━━━━━ DATA

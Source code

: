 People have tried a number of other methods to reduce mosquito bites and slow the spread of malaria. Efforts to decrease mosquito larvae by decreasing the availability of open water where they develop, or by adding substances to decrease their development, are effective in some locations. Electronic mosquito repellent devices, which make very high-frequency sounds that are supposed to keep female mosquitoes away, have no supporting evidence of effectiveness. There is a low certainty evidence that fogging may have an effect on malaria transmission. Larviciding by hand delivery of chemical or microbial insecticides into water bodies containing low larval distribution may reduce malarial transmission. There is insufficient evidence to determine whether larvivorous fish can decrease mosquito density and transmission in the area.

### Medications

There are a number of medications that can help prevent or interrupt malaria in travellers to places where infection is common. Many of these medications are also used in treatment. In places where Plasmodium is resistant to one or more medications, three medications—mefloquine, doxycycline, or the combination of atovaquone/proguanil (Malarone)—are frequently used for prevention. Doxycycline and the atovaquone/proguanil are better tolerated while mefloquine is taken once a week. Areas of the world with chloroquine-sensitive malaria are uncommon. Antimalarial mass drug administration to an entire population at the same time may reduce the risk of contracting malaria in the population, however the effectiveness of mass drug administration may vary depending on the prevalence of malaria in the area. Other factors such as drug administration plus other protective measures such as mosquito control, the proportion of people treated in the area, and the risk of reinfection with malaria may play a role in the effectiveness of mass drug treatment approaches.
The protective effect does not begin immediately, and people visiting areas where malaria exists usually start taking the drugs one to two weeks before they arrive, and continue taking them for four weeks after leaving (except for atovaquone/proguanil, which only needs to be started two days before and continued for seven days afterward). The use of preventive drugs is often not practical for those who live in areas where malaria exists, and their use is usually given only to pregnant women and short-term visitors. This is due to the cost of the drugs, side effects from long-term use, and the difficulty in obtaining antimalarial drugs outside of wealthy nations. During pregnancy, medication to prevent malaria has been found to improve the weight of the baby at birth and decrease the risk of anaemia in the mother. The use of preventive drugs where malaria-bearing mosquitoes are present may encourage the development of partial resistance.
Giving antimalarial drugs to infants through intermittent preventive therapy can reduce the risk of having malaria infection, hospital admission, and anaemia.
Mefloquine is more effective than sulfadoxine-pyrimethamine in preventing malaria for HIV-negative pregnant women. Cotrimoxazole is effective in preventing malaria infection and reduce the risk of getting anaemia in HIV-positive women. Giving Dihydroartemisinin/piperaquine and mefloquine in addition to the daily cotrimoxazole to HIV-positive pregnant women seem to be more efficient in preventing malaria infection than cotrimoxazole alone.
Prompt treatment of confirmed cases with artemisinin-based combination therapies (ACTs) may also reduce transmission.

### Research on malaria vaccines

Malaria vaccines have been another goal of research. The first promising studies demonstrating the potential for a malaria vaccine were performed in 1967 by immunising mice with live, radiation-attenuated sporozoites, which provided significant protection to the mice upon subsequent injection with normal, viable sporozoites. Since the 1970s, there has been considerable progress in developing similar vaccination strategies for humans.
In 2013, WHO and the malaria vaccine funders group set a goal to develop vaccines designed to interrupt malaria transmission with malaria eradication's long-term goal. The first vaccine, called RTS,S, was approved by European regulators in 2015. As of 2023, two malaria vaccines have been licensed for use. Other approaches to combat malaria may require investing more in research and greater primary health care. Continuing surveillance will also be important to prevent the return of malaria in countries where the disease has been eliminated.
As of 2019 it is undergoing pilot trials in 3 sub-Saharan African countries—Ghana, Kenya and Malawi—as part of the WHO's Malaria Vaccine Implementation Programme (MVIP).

━━━━━━━━━━

__EXERCISE DETAILS__
All lines from the start of the entries through the line where "### Medications" sits should be duplicated exactly, with nothing else in the output.

__SOLUTION TO THE EXERCISE__
Source code

: People have tried a number of other methods to reduce mosquito bites and slow the spread of malaria. Efforts to decrease mosquito larvae by decreasing the availability of open water where they develop, or by adding substances to decrease their development, are effective in some locations. Electronic mosquito repellent devices, which make very high-frequency sounds that are supposed to keep female mosquitoes away, have no supporting evidence of effectiveness. There is a low certainty evidence that fogging may have an effect on malaria transmission. Larviciding by hand delivery of chemical or microbial insecticides into water bodies containing low larval distribution may reduce malarial transmission. There is insufficient evidence to determine whether larvivorous fish can decrease mosquito density and transmission in the area.

### Medications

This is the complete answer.